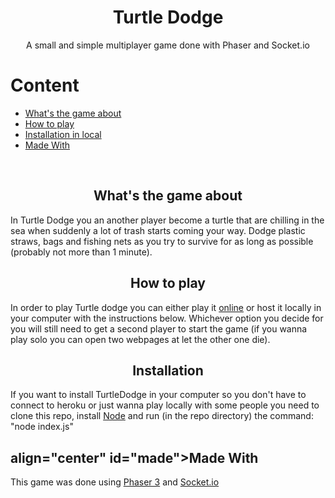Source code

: <h1 align="center">Turtle Dodge</h1>
<p align="center">A small and simple multiplayer game done with Phaser and Socket.io</p>
<h1>Content</h1>
<ul>
 <li><a href="#info">What's the game about<a/></li>
  <li><a href="#how">How to play<a/></li>
 <li><a href="#insta">Installation in local<a/></li>
 <li><a href="#made">Made With<a/></li>
</ul>
<br>
<h2 align="center" id="info">What's the game about</h2>
<p>In Turtle Dodge you an another player become a turtle that are chilling in the sea when suddenly a lot of trash starts coming your way. Dodge plastic straws, bags and fishing nets as you try to survive for as long as possible (probably not more than 1 minute). </p>
<h2 align="center" id="how">How to play</h2>
<p>In order to play Turtle dodge you can either play it <a href="https://turtledodge.herokuapp.com/">online</a> or host it locally in your computer with the instructions below. Whichever option you decide for you will still need to get a second player to start the game (if you wanna play solo you can open two webpages at let the other one die).  
<h2 align="center" id="insta">Installation</h2>
<p>If you want to install TurtleDodge in your computer so you don't have to connect to heroku or just wanna play locally with some people you need to clone this repo, install <a href="https://nodejs.org/en/download/">Node</a> and run (in the repo directory) the command: "node index.js"</p>
<h2> align="center" id="made">Made With</h2>
<p>This game was done using <a href="http://phaser.io/">Phaser 3</a> and <a href="https://socket.io/">Socket.io</a></p>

> **What you need to do**
Which lines above contain the word "done"? Copy each of them.

> **Response area**
<p align="center">A small and simple multiplayer game done with Phaser and Socket.io</p>
<p>This game was done using <a href="http://phaser.io/">Phaser 3</a> and <a href="https://socket.io/">Socket.io</a></p>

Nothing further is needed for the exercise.